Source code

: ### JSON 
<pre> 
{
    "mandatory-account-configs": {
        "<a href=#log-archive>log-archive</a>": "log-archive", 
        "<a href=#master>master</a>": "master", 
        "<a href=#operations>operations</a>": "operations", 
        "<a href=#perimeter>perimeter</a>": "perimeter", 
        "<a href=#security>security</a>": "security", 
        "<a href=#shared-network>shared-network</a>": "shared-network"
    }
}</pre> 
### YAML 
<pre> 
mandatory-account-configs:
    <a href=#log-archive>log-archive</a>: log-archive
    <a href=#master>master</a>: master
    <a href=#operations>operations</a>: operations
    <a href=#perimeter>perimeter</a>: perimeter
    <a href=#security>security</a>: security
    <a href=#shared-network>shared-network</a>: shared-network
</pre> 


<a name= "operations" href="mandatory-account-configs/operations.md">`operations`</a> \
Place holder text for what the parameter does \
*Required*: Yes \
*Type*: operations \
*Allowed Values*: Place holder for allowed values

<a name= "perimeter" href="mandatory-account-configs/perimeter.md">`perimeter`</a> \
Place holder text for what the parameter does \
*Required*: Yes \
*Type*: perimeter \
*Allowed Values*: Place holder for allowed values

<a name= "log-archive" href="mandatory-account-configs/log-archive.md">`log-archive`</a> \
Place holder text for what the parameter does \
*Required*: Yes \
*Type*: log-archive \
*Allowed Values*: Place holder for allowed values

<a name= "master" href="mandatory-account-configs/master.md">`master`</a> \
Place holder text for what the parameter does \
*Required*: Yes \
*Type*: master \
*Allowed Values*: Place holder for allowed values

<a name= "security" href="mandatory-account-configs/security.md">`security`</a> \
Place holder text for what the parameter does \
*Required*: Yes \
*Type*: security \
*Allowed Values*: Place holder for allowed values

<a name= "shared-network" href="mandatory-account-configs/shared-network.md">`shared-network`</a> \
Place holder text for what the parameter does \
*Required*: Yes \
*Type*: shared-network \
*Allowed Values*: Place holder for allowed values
==========
• **Exercise description**:
Each record must be transcribed exactly, with nothing left out.

• **Exercise answer**:
Source code

: ### JSON 
<pre> 
{
    "mandatory-account-configs": {
        "<a href=#log-archive>log-archive</a>": "log-archive", 
        "<a href=#master>master</a>": "master", 
        "<a href=#operations>operations</a>": "operations", 
        "<a href=#perimeter>perimeter</a>": "perimeter", 
        "<a href=#security>security</a>": "security", 
        "<a href=#shared-network>shared-network</a>": "shared-network"
    }
}</pre> 
### YAML 
<pre> 
mandatory-account-configs:
    <a href=#log-archive>log-archive</a>: log-archive
    <a href=#master>master</a>: master
    <a href=#operations>operations</a>: operations
    <a href=#perimeter>perimeter</a>: perimeter
    <a href=#security>security</a>: security
    <a href=#shared-network>shared-network</a>: shared-network
</pre> 


<a name= "operations" href="mandatory-account-configs/operations.md">`operations`</a> \
Place holder text for what the parameter does \
*Required*: Yes \
*Type*: operations \
*Allowed Values*: Place holder for allowed values

<a name= "perimeter" href="mandatory-account-configs/perimeter.md">`perimeter`</a> \
Place holder text for what the parameter does \
*Required*: Yes \
*Type*: perimeter \
*Allowed Values*: Place holder for allowed values

<a name= "log-archive" href="mandatory-account-configs/log-archive.md">`log-archive`</a> \
Place holder text for what the parameter does \
*Required*: Yes \
*Type*: log-archive \
*Allowed Values*: Place holder for allowed values

<a name= "master" href="mandatory-account-configs/master.md">`master`</a> \
Place holder text for what the parameter does \
*Required*: Yes \
*Type*: master \
*Allowed Values*: Place holder for allowed values

<a name= "security" href="mandatory-account-configs/security.md">`security`</a> \
Place holder text for what the parameter does \
*Required*: Yes \
*Type*: security \
*Allowed Values*: Place holder for allowed values

<a name= "shared-network" href="mandatory-account-configs/shared-network.md">`shared-network`</a> \
Place holder text for what the parameter does \
*Required*: Yes \
*Type*: shared-network \
*Allowed Values*: Place holder for allowed values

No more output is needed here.